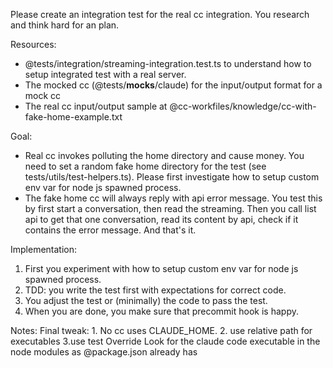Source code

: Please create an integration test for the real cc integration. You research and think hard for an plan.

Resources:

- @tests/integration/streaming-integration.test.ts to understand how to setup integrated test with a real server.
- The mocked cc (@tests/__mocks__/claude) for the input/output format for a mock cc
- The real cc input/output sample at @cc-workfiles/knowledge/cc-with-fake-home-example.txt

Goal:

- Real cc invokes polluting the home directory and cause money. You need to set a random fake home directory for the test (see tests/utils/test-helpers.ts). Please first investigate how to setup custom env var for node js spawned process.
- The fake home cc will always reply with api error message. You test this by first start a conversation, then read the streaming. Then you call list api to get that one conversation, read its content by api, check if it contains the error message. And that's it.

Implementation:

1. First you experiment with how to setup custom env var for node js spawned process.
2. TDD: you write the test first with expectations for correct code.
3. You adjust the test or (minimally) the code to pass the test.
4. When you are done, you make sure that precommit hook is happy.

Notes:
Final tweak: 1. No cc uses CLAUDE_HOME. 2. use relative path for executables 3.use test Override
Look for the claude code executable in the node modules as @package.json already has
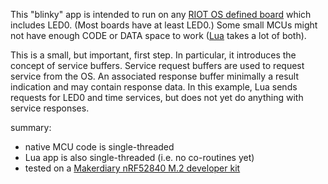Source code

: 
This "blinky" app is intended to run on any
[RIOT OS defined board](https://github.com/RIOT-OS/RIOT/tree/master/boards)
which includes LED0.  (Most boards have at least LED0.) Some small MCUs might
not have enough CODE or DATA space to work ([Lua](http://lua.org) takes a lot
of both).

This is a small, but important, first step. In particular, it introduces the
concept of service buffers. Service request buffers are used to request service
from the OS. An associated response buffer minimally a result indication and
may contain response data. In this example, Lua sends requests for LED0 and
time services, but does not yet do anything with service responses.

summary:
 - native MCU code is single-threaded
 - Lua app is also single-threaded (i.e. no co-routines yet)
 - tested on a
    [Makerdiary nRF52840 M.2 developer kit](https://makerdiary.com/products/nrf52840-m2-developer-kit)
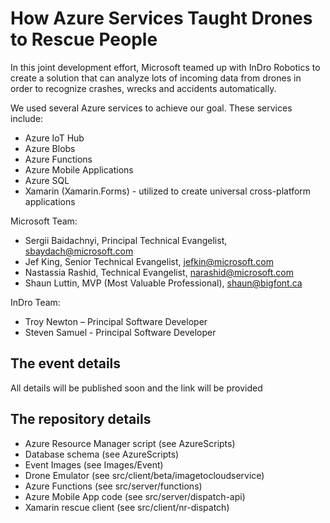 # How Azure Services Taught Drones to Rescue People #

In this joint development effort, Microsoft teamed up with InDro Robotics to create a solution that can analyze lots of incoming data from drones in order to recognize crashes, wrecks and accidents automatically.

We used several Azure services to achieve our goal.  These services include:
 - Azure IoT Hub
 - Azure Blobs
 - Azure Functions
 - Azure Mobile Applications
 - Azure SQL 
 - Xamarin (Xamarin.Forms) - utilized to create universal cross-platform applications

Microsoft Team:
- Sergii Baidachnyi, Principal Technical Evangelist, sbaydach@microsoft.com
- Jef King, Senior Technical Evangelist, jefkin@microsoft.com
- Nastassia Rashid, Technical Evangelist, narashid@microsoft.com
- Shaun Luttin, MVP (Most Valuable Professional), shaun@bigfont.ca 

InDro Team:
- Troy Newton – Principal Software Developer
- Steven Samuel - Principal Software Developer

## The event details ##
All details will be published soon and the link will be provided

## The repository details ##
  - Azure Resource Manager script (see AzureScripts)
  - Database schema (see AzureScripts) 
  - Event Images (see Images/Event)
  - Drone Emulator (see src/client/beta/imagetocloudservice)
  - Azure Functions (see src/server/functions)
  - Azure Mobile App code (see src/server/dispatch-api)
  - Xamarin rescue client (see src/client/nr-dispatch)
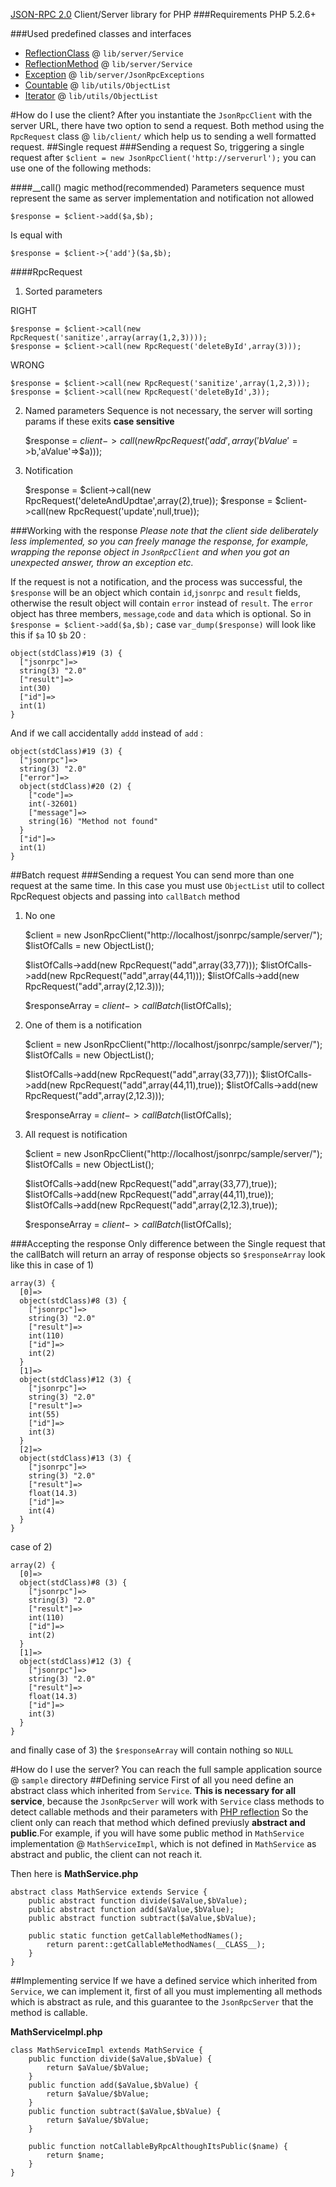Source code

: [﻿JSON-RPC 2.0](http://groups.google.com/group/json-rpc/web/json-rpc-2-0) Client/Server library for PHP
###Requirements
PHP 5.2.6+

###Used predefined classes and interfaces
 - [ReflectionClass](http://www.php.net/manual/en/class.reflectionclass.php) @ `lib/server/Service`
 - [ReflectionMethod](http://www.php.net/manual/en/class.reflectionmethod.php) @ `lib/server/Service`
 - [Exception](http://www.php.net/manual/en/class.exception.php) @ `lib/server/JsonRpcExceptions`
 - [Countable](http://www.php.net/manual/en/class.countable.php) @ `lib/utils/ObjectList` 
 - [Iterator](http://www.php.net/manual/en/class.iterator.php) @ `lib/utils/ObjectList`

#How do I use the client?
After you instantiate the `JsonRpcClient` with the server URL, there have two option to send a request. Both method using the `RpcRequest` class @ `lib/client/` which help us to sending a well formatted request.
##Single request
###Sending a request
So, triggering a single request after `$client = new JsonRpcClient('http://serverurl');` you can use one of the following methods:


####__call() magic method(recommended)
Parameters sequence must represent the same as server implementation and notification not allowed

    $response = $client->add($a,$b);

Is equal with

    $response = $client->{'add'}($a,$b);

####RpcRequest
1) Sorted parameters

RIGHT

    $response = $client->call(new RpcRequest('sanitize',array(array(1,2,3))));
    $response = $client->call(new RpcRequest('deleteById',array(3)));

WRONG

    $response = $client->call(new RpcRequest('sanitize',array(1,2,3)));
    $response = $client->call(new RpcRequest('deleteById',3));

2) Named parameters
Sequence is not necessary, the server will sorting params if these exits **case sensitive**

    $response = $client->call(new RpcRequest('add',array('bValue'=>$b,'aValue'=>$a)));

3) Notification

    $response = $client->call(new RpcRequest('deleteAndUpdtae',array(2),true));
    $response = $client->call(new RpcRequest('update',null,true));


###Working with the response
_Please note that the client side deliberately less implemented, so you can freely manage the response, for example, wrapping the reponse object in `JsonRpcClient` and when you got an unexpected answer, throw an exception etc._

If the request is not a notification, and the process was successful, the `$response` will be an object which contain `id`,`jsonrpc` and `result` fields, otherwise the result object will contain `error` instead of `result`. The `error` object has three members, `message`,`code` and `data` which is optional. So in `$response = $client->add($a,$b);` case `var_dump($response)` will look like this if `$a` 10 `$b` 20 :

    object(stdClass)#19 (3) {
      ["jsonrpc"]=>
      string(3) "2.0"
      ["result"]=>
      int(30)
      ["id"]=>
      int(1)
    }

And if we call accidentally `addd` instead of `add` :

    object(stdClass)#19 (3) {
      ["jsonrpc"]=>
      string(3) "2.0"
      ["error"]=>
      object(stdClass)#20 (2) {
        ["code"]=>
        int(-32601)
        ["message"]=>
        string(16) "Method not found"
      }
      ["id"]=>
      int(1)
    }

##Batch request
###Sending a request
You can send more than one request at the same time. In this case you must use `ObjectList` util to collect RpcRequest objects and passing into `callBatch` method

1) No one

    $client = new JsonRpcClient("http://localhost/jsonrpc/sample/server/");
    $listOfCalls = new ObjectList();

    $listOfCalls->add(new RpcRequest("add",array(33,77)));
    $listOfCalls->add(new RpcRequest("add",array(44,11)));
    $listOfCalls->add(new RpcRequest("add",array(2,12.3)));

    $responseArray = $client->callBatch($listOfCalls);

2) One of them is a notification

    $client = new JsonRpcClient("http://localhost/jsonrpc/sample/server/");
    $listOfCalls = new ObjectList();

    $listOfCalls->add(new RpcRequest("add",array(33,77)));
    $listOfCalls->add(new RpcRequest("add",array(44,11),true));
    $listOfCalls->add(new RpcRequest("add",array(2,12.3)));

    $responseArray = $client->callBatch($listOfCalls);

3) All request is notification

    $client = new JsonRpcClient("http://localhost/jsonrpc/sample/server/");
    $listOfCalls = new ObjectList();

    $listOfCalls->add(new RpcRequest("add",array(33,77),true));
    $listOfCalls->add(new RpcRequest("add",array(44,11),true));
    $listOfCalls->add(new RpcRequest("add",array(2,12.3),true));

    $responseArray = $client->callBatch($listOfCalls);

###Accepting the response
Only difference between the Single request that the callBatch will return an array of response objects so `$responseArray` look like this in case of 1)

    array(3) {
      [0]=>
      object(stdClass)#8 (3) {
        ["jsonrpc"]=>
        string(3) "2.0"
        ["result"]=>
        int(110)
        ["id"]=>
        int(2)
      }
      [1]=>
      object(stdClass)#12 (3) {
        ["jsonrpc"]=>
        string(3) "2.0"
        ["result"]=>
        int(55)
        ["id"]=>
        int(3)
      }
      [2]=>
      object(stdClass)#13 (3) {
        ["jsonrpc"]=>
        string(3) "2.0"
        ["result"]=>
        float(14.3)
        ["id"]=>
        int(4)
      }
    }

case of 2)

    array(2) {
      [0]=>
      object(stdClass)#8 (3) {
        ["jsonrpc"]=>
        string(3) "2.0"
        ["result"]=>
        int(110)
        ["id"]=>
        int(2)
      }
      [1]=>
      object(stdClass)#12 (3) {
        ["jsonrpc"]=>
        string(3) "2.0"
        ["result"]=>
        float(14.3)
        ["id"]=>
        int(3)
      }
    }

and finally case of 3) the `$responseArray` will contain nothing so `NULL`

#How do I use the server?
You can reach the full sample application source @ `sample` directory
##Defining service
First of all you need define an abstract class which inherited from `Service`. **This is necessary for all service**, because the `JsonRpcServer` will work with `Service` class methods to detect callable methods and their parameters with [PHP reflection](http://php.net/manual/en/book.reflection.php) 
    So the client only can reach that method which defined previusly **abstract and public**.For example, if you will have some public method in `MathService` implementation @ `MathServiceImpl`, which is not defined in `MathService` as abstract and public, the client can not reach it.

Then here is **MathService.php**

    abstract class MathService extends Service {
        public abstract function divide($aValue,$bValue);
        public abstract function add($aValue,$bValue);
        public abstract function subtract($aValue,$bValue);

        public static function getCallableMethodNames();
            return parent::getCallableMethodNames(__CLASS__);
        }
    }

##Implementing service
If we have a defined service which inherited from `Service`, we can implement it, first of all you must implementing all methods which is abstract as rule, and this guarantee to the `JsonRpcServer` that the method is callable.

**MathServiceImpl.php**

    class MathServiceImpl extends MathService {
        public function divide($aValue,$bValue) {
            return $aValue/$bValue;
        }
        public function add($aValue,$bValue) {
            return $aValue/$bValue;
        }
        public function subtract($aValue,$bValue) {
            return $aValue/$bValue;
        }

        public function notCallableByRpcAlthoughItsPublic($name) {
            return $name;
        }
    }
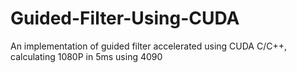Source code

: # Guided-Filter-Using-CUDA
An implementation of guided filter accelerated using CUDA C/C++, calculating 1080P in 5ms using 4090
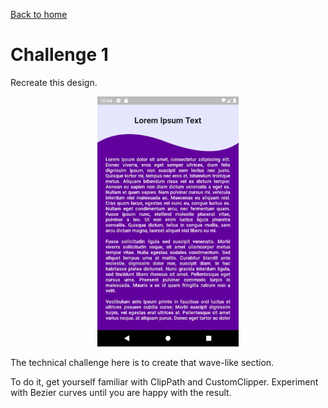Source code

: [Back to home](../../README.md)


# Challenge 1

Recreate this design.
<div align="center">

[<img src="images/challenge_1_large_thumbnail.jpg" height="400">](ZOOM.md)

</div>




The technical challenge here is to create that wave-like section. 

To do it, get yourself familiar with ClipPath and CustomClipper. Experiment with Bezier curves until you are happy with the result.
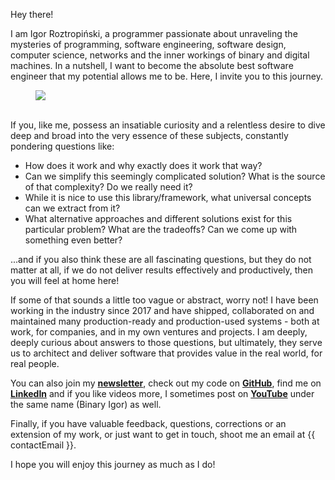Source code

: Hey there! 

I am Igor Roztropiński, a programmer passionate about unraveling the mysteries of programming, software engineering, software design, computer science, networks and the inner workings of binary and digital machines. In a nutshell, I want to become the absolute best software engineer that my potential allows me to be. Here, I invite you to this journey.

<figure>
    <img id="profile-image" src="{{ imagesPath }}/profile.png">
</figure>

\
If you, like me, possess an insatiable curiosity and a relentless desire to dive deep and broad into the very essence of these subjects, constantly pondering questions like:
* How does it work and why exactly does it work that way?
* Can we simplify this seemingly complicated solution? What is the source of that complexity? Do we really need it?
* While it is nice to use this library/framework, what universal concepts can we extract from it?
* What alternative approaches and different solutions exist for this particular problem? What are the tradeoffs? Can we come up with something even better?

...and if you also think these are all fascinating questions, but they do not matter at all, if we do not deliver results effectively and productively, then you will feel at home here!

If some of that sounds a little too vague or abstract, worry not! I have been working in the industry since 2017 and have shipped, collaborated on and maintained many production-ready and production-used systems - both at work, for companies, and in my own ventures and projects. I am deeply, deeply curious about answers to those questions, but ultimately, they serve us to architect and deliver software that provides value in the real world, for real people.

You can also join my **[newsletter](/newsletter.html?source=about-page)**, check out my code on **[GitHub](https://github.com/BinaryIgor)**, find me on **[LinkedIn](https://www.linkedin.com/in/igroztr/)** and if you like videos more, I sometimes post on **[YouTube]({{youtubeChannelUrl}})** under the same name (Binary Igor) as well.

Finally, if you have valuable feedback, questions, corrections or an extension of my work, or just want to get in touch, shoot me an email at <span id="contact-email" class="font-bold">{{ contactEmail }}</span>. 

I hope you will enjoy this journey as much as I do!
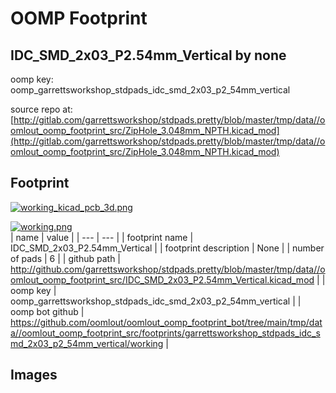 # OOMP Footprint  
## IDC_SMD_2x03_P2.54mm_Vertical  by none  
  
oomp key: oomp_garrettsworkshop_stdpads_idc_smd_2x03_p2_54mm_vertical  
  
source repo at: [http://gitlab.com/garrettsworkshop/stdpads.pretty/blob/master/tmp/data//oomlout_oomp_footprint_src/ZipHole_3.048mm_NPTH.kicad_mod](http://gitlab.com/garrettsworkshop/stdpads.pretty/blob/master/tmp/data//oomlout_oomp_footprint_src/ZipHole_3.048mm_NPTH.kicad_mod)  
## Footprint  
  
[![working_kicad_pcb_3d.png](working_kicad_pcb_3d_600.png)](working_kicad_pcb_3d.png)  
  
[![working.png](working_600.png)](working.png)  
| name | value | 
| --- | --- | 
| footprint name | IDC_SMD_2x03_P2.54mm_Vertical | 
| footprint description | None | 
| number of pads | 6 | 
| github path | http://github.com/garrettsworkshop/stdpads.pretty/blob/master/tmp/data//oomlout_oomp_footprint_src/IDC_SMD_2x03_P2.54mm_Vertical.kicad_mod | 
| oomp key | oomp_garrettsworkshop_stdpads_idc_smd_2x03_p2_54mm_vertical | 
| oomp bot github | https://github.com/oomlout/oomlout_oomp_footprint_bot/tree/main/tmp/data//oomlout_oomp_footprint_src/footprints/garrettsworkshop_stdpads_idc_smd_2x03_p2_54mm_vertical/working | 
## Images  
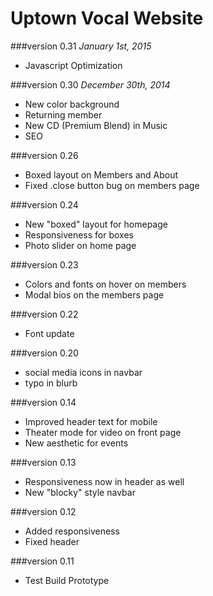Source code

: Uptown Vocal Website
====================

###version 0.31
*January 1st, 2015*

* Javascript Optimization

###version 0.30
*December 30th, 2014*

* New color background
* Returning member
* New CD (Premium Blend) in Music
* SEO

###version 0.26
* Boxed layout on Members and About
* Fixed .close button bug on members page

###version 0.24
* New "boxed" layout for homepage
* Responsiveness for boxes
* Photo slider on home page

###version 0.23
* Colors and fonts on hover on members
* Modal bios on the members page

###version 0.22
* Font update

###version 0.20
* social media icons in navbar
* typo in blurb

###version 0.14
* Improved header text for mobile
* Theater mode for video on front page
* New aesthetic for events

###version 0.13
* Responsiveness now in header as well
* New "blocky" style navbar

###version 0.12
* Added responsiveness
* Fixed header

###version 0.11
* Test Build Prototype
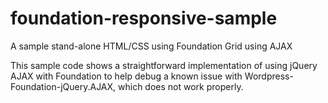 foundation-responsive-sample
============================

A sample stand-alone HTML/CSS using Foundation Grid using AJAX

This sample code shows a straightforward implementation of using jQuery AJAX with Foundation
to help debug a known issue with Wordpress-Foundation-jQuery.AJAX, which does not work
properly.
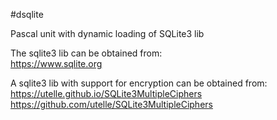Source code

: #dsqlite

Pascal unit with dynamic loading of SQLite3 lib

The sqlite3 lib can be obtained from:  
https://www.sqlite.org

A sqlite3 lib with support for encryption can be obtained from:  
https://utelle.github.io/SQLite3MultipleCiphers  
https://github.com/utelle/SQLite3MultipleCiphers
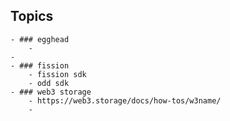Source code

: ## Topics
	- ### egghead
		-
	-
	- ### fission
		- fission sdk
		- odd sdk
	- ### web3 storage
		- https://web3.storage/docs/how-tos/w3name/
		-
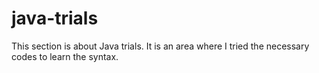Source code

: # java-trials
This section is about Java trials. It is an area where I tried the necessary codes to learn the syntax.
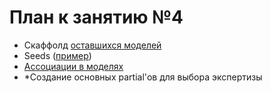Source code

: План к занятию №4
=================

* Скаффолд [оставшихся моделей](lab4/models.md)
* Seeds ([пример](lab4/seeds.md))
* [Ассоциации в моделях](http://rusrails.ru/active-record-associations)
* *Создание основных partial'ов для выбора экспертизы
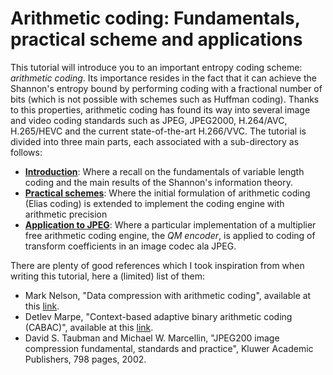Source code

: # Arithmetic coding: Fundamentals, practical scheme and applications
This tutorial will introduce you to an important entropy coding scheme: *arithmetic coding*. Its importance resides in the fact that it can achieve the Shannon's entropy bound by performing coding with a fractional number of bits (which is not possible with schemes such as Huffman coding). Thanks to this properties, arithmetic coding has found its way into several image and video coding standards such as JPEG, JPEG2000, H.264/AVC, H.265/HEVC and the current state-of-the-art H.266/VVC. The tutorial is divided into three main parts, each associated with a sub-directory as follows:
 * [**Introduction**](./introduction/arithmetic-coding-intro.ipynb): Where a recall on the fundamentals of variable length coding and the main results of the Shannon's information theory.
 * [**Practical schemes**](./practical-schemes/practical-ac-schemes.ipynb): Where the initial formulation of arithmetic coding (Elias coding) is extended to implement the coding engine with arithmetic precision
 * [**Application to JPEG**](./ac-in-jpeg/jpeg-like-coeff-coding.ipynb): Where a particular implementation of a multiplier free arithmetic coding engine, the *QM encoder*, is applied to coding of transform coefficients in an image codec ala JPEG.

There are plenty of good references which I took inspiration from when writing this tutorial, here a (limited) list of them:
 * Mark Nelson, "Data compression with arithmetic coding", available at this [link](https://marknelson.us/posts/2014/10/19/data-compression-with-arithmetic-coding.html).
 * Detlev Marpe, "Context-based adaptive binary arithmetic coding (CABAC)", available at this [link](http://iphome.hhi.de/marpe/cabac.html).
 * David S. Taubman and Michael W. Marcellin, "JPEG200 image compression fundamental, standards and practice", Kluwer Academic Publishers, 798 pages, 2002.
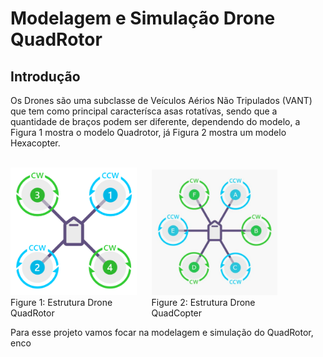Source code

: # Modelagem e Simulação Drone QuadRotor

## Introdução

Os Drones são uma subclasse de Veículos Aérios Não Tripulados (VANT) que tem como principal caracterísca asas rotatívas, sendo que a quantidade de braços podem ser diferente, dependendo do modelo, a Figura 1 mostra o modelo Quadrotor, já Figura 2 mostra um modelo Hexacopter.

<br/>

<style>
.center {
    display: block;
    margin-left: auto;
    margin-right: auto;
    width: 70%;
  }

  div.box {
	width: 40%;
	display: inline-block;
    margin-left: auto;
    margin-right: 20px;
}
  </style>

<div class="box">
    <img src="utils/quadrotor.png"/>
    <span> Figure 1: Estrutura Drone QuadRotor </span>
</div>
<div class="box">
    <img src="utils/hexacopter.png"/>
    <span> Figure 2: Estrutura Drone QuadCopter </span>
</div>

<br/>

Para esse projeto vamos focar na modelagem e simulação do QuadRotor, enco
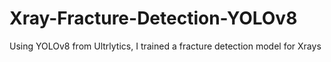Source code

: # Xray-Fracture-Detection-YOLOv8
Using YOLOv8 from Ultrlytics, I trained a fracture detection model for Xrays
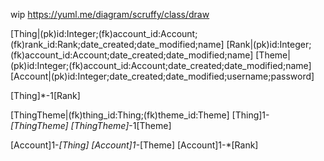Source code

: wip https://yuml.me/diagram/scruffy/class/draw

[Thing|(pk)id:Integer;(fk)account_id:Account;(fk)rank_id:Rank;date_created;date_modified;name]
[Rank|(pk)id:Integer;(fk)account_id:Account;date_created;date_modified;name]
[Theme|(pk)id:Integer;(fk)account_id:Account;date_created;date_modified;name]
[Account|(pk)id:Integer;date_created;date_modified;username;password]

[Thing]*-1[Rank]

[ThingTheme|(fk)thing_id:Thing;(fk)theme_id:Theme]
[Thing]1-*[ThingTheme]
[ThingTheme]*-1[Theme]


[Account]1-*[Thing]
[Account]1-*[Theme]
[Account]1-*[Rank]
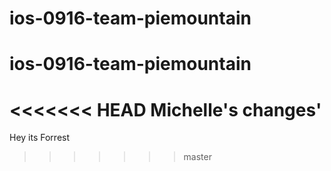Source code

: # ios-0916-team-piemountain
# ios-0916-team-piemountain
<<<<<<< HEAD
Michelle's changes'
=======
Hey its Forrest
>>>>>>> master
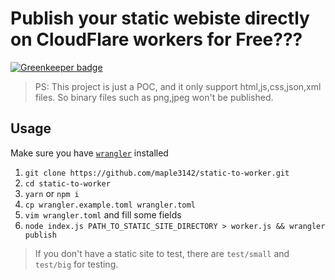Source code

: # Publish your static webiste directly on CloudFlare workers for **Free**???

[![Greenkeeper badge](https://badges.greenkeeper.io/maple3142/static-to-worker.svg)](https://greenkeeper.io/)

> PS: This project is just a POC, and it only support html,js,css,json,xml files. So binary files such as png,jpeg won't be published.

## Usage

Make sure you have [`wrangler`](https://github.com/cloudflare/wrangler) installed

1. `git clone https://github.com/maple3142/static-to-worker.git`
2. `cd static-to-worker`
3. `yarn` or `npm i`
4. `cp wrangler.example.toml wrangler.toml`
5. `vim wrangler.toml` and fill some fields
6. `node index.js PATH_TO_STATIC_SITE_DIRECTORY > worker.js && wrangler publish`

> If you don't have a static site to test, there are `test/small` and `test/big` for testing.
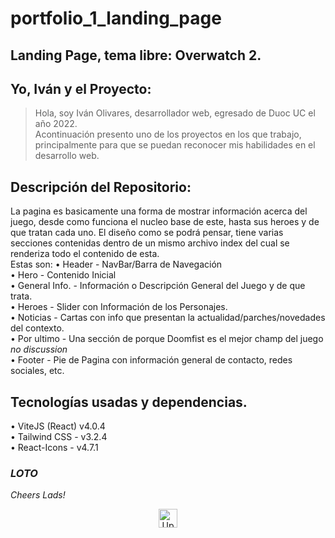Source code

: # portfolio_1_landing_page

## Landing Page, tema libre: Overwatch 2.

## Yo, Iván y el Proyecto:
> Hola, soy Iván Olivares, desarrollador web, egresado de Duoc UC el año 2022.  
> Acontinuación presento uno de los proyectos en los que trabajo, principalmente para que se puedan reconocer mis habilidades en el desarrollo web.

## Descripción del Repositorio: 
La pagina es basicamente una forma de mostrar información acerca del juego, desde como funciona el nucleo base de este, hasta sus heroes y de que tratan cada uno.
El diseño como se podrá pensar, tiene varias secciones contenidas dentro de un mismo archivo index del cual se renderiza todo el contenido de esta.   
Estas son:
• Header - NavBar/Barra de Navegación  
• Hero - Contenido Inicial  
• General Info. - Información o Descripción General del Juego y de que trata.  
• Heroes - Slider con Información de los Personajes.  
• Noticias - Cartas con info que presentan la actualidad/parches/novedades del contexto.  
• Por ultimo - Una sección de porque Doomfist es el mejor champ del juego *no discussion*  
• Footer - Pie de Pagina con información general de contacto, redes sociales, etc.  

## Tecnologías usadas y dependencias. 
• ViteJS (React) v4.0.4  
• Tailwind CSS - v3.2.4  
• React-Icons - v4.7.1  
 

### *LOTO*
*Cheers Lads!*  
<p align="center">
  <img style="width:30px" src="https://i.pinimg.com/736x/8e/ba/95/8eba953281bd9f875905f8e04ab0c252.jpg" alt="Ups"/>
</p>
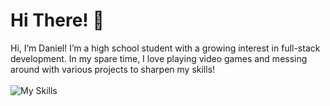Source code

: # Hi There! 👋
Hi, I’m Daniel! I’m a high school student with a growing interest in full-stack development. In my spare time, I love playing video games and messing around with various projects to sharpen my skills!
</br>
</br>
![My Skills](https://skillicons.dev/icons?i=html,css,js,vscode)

───

- What needs to be done: Going through the entries above, count the lines with the word "published". Give only the result.

- Exercise solution: 2